On the other hand, when a person has purchased property for use outside the Commonwealth but subsequently brings the property into the Commonwealth, proration does not have the effect of nullifying the purposes of the use tax statute. Under such circumstances, proration may be allowed based on the duration of use within the Commonwealth

Even assuming, for the sake of discussion, that the horses were acquired for use outside the state and subsequently brought into the state, the department has traditionally held that a partial exemption is not available in instances where the taxpayer is unable to determine at the time property is imported into Virginia the exact percentage of time that the property will be used in Virginia and how that amount of time bears to the total useful life of the property.

I have reviewed the information which the Taxpayer has submitted to the department and do not find basis to conclude that a partial exemption would be applicable in this case, even if the horses had been acquired for use outside the Commonwealth and subsequently brought into the Commonwealth. The Taxpayer's records show that while horses left Virginia after a stay of several months in Virginia, the racehorses were frequently returned to this state. The Taxpayer also indicated that horses may be returned to Virginia for rest and rehabilitation from injury before returning to the racetrack. Therefore, at the time the Taxpayer brought the horses into Virginia, the Taxpayer could not ascertain the actual duration of time of use of the horses within Virginia. As such, the Taxpayer would not have been able to accurately compute a partial amount of tax due under Va. Code §58.1-604 at the time of importation of the horses.

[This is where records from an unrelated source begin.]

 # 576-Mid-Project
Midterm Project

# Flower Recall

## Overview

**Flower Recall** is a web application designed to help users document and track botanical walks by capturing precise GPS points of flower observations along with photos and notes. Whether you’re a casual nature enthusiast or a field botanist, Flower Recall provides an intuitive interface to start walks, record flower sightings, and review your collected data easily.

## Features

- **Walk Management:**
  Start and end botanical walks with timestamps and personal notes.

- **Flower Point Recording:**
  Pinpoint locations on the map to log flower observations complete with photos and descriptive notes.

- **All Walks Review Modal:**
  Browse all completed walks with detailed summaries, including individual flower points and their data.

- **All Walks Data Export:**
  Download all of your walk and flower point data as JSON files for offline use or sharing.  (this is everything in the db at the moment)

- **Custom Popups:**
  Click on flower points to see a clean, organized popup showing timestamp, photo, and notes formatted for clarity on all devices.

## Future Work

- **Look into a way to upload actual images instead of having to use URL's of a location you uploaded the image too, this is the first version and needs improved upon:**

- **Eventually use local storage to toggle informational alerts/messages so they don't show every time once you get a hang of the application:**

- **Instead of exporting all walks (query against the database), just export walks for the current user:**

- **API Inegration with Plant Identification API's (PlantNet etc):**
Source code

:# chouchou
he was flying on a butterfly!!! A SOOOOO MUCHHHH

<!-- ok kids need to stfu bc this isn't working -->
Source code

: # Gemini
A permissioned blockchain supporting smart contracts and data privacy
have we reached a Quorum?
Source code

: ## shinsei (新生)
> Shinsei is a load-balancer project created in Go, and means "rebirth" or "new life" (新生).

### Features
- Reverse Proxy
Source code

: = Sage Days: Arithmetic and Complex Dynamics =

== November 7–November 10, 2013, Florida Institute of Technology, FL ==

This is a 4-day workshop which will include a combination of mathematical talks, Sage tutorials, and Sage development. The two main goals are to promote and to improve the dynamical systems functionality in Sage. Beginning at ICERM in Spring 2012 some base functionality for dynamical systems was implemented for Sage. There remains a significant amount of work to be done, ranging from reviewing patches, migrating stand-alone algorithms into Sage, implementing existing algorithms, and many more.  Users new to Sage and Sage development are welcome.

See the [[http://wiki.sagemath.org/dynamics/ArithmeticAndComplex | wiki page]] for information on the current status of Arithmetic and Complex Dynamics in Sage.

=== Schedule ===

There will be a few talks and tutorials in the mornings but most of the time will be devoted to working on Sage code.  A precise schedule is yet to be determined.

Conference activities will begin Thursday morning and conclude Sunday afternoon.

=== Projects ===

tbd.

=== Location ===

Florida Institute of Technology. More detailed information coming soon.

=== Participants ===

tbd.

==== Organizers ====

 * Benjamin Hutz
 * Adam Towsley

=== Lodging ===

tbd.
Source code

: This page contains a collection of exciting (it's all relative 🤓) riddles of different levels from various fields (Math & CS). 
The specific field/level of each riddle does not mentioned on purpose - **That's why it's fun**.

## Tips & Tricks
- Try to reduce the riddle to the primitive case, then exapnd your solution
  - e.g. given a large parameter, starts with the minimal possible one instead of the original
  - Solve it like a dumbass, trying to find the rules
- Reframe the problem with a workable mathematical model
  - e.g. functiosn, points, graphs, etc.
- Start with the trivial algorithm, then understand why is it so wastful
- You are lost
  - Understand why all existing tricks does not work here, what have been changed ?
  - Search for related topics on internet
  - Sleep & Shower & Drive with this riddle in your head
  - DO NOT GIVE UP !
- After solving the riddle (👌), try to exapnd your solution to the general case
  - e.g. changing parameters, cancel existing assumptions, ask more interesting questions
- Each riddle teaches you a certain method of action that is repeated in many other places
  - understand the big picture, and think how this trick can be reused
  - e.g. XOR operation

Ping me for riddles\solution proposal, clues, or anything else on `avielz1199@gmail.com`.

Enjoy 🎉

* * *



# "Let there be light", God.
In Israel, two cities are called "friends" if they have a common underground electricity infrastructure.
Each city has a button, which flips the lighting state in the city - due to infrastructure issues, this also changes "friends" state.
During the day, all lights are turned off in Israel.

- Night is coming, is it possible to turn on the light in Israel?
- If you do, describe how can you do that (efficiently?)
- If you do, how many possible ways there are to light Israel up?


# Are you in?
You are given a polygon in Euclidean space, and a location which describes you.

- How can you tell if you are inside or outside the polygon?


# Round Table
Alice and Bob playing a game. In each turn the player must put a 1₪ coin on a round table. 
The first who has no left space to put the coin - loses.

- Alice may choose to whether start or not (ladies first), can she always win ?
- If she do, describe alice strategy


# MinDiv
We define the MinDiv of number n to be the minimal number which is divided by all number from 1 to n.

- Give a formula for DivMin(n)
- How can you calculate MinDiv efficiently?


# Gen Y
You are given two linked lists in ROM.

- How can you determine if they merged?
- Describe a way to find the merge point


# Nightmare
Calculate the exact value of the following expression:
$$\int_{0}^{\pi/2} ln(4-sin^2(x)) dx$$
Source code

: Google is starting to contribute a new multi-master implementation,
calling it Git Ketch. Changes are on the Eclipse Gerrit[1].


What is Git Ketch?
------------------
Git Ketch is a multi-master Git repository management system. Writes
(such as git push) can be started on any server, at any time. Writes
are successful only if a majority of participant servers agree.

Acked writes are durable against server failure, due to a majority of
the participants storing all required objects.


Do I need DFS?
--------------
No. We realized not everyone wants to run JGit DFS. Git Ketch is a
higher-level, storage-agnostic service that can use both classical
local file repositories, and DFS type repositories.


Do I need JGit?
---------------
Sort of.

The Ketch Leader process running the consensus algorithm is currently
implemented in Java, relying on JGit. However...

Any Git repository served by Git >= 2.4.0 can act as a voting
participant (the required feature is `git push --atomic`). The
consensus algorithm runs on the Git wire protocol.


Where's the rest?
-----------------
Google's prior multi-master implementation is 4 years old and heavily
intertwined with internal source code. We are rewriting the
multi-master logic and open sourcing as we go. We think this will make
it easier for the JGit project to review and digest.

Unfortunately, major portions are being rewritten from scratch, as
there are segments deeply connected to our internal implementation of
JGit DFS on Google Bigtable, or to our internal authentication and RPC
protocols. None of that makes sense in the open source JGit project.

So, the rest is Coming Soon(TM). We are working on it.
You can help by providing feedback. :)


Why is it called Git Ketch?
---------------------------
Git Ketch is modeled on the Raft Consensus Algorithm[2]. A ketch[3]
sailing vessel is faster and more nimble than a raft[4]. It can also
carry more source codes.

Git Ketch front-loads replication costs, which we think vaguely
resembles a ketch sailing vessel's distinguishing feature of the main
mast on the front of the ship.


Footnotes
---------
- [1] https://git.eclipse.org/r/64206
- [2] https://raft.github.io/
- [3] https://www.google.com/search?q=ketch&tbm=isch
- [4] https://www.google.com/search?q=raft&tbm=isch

Based on all of the foregoing, I find that the department correctly held that the tax was due based on the cost price of the horses.

Allocation to Breeding Activity

It is my understanding that the horses produced by the Taxpayer' 8 breeding process may be sold or used for racing. In a prior determination, the department held that feed and supplies for horses produced through the breeding process are exempt until such time that the horses are sold, placed into training for racing, or used for some other nonagricultural activity. It further held that the exemption applies when a horse permanently retires from racing for use exclusively in breeding. See P.D. 88-231 (7/29/88), copy enclosed.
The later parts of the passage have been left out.